Note: We’re not including apps that come pre-installed on your computer (e.g., iTunes on the Mac).

1. Adobe Creative Suite 6 Design & Web Premium – $350 (at MC Books and More)

Anyone even remotely familiar with graphic design knows that there’s no substitute for Adobe’s suite of software. If you plan on having a career in any design-related field, you’d better get familiar with Adobe’s extensive lineup of tools. It’s been the gold standard among digital artists, illustrators, newspapers, and web designers for decades. It’s also the Montgomery College Communications Arts Technologies’ program of choice. And at just under two grand, it’s also really freakin’ expensive, unless, you happen to purchase it at Montgomery College.
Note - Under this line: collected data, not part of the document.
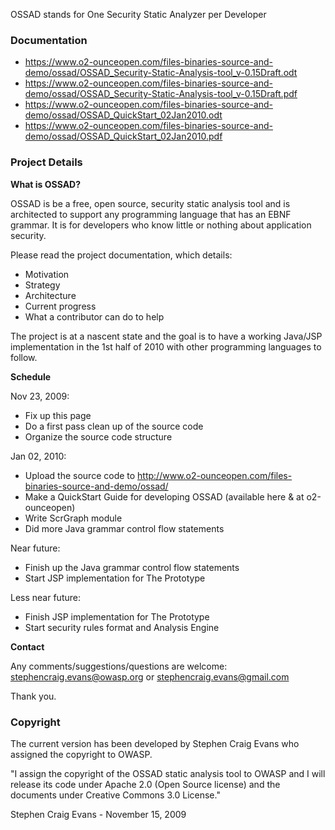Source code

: OSSAD stands for One Security Static Analyzer per Developer

### Documentation

  - <https://www.o2-ounceopen.com/files-binaries-source-and-demo/ossad/OSSAD_Security-Static-Analysis-tool_v-0.15Draft.odt>
  - <https://www.o2-ounceopen.com/files-binaries-source-and-demo/ossad/OSSAD_Security-Static-Analysis-tool_v-0.15Draft.pdf>
  - <https://www.o2-ounceopen.com/files-binaries-source-and-demo/ossad/OSSAD_QuickStart_02Jan2010.odt>
  - <https://www.o2-ounceopen.com/files-binaries-source-and-demo/ossad/OSSAD_QuickStart_02Jan2010.pdf>

### Project Details

**What is OSSAD?**

OSSAD is be a free, open source, security static analysis tool and is
architected to support any programming language that has an EBNF
grammar. It is for developers who know little or nothing about
application security.

Please read the project documentation, which details:

  - Motivation
  - Strategy
  - Architecture
  - Current progress
  - What a contributor can do to help

The project is at a nascent state and the goal is to have a working
Java/JSP implementation in the 1st half of 2010 with other programming
languages to follow.

**Schedule**

Nov 23, 2009:

  - Fix up this page
  - Do a first pass clean up of the source code
  - Organize the source code structure

Jan 02, 2010:

  - Upload the source code to
    <http://www.o2-ounceopen.com/files-binaries-source-and-demo/ossad/>
  - Make a QuickStart Guide for developing OSSAD (available here & at
    o2-ounceopen)
  - Write ScrGraph module
  - Did more Java grammar control flow statements

Near future:

  - Finish up the Java grammar control flow statements
  - Start JSP implementation for The Prototype

Less near future:

  - Finish JSP implementation for The Prototype
  - Start security rules format and Analysis Engine

**Contact**

Any comments/suggestions/questions are welcome:
stephencraig.evans@owasp.org or stephencraig.evans@gmail.com

Thank you.

### Copyright

The current version has been developed by Stephen Craig Evans who
assigned the copyright to OWASP.

"I assign the copyright of the OSSAD static analysis tool to OWASP and I
will release its code under Apache 2.0 (Open Source license) and the
documents under Creative Commons 3.0 License."

Stephen Craig Evans - November 15, 2009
Take our advice and invest in a copy now. The best part about programs like Photoshop and InDesign is that there are a million different ways to accomplish the same task. So even a few years down the road, older versions are still just as good as the latest and newest version, even without the newest bells and whistles.
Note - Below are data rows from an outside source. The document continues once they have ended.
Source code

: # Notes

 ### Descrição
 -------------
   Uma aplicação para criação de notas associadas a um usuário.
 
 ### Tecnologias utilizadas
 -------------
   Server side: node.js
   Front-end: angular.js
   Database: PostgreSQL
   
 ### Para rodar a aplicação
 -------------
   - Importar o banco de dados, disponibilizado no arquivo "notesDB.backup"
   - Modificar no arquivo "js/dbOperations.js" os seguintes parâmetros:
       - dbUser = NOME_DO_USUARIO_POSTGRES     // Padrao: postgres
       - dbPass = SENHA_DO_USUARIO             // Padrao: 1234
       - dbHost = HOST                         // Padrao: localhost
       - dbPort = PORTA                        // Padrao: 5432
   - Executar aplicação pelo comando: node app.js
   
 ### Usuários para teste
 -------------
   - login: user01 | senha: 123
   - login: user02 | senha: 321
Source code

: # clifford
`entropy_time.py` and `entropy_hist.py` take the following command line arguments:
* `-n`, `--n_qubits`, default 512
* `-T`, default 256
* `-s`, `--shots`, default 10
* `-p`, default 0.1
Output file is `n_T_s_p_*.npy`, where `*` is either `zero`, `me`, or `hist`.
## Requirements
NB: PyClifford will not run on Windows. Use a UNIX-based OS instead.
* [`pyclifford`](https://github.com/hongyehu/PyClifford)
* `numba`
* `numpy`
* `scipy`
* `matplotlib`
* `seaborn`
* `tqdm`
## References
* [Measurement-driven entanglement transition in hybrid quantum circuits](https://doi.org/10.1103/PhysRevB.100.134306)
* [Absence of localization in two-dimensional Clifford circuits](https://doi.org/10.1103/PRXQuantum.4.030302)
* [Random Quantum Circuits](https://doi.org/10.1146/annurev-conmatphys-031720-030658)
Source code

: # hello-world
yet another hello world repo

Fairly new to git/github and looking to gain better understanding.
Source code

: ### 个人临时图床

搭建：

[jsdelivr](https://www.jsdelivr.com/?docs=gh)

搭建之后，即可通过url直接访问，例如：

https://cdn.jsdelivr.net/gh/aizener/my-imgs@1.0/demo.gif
2. Sparrow Mail / Postbox and, respectively – $10

If you’re like us, then you probably have way more email accounts than you know what to do with: multiple Google accounts, Yahoo, MC mail, maybe a Hotmail account for good measure. If only there were a way to keep track of all those accounts from a single centralized location. Well, luckily for us, there are a couple of options.

The Sparrow team may have recently been gobbled up by Google, but their fantastically simple mail client is still available. Sparrow’s looks are more inspired by Apple’s design language than the Mac’s own email client, and it makes sorting through all those accounts a relatively painless process.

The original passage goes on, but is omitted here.